Generally, there is a quite good consistency between RADKLIM products RW and YW. The discrepancies are explainable by the different processing as well as the fact that RADKLIM-RW already has a underlying fixed aggregation, because it is aggregated from a 5-min radar product. This means that moving window maxima for RADKLIM-RW are already a strong deviation from reality, which was not further analysed in this study. The different underlying temporal resolutions of 5 min and 1 h mainly had an effect when comparing hourly values of SAF, but not too much when comparing the different aggregation steps.
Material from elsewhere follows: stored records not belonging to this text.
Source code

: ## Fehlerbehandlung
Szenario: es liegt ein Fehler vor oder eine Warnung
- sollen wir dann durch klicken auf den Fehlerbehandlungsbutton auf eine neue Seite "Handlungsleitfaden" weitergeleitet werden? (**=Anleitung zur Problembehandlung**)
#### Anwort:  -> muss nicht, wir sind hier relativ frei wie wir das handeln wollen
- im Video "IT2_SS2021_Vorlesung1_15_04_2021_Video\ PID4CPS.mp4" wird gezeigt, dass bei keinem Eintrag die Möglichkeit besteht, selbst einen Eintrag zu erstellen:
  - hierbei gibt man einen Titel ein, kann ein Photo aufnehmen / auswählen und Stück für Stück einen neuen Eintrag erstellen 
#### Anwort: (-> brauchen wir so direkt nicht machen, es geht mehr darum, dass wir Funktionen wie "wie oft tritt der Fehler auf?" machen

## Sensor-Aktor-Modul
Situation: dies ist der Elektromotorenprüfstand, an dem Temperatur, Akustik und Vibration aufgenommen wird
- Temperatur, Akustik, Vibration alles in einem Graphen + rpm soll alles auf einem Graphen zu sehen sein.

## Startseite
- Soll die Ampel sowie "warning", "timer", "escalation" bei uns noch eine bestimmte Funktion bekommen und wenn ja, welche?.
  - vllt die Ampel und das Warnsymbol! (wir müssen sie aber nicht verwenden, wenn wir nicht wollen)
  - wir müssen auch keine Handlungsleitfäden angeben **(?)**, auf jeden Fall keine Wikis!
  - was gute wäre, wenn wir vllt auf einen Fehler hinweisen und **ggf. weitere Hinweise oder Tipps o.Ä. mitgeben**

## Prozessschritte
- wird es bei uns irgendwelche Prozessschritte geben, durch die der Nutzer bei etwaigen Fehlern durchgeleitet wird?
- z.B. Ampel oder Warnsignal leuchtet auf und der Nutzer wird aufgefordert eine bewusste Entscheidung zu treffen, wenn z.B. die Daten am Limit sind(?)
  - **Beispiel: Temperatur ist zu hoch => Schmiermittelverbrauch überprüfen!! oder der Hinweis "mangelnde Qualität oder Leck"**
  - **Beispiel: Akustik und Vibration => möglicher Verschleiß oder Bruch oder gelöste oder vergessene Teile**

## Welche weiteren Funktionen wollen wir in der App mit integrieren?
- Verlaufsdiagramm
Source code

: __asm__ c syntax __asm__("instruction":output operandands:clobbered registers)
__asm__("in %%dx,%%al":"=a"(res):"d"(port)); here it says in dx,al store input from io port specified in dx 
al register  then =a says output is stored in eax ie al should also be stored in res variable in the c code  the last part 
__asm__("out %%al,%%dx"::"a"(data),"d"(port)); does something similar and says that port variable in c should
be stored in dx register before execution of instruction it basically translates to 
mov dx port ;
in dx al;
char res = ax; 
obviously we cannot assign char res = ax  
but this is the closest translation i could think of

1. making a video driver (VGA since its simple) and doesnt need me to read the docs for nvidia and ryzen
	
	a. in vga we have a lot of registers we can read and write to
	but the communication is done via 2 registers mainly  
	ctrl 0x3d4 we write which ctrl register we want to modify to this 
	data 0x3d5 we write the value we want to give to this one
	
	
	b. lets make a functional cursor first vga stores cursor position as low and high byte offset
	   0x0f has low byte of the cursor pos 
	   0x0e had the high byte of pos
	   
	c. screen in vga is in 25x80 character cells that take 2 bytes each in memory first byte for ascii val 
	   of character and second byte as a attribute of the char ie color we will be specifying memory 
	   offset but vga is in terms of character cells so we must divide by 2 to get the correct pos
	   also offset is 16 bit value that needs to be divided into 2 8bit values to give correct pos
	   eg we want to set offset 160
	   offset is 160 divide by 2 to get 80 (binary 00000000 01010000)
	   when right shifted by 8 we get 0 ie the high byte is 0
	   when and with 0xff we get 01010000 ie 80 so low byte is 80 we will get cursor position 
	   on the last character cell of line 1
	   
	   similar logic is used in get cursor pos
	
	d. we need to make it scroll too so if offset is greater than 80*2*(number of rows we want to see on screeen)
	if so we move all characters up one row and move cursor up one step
The study did not carry out a special sampling ratio analysis, did not consider different rainfall event types and also did not try different totalization types for the fixed window sampling (compare, i.e., Marasini (2020)). Still, the observations and conclusions from this study are a very good base for further analyses on the distribution of the sampling adjustment factor (SAF). It might also help to adapt current strategies to correct fixed values based on point measurements that are even interpolated in space. We suggest further developing the correction methodology proposed by Papalexiou et al. (2016) as the SAF distribution seems rather random based on our findings.

Further investigation will try to explain the different spatial pattern of SAFs in Germany as well as the scaling behaviour of rainfall maxima in space. Deeper evaluation of the radar product will help to understand the impact of data processing, especially the different temporal adjustment steps during the procedure in order to improve precipitation estimates by radar data over time scales.